## RECORDS
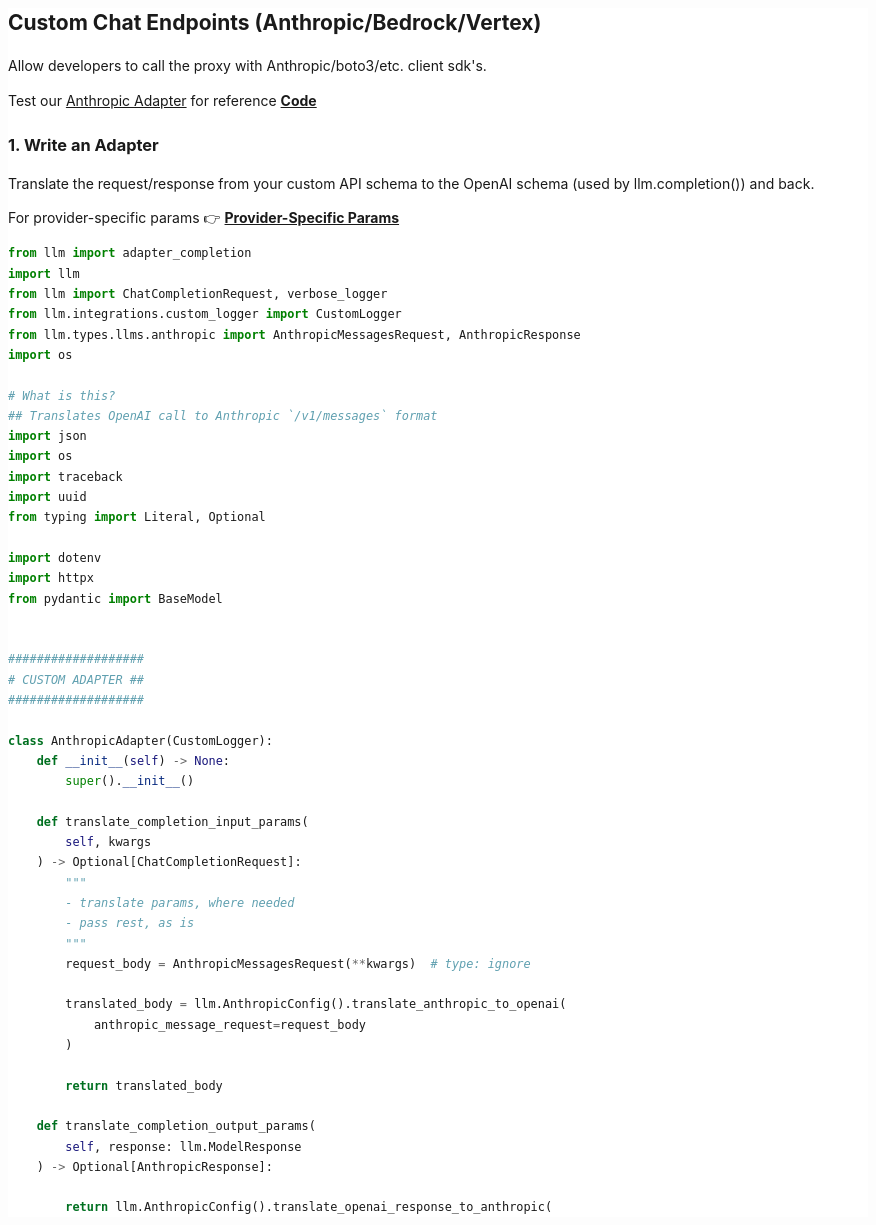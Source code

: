 
## Custom Chat Endpoints (Anthropic/Bedrock/Vertex)

Allow developers to call the proxy with Anthropic/boto3/etc. client sdk's.

Test our [Anthropic Adapter](../anthropic_completion.md) for reference [**Code**](https://github.com/BerriAI/llm/blob/fd743aaefd23ae509d8ca64b0c232d25fe3e39ee/llm/adapters/anthropic_adapter.py#L50)

### 1. Write an Adapter 

Translate the request/response from your custom API schema to the OpenAI schema (used by llm.completion()) and back. 

For provider-specific params 👉 [**Provider-Specific Params**](../completion/provider_specific_params.md)

```python
from llm import adapter_completion
import llm 
from llm import ChatCompletionRequest, verbose_logger
from llm.integrations.custom_logger import CustomLogger
from llm.types.llms.anthropic import AnthropicMessagesRequest, AnthropicResponse
import os

# What is this?
## Translates OpenAI call to Anthropic `/v1/messages` format
import json
import os
import traceback
import uuid
from typing import Literal, Optional

import dotenv
import httpx
from pydantic import BaseModel


###################
# CUSTOM ADAPTER ##
###################
 
class AnthropicAdapter(CustomLogger):
    def __init__(self) -> None:
        super().__init__()

    def translate_completion_input_params(
        self, kwargs
    ) -> Optional[ChatCompletionRequest]:
        """
        - translate params, where needed
        - pass rest, as is
        """
        request_body = AnthropicMessagesRequest(**kwargs)  # type: ignore

        translated_body = llm.AnthropicConfig().translate_anthropic_to_openai(
            anthropic_message_request=request_body
        )

        return translated_body

    def translate_completion_output_params(
        self, response: llm.ModelResponse
    ) -> Optional[AnthropicResponse]:

        return llm.AnthropicConfig().translate_openai_response_to_anthropic(
```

## WHAT IS BEING ASKED
Show each line of the material that includes the string "return" by copying it.

## OUTPUT OF THE TASK
        return translated_body
        return llm.AnthropicConfig().translate_openai_response_to_anthropic(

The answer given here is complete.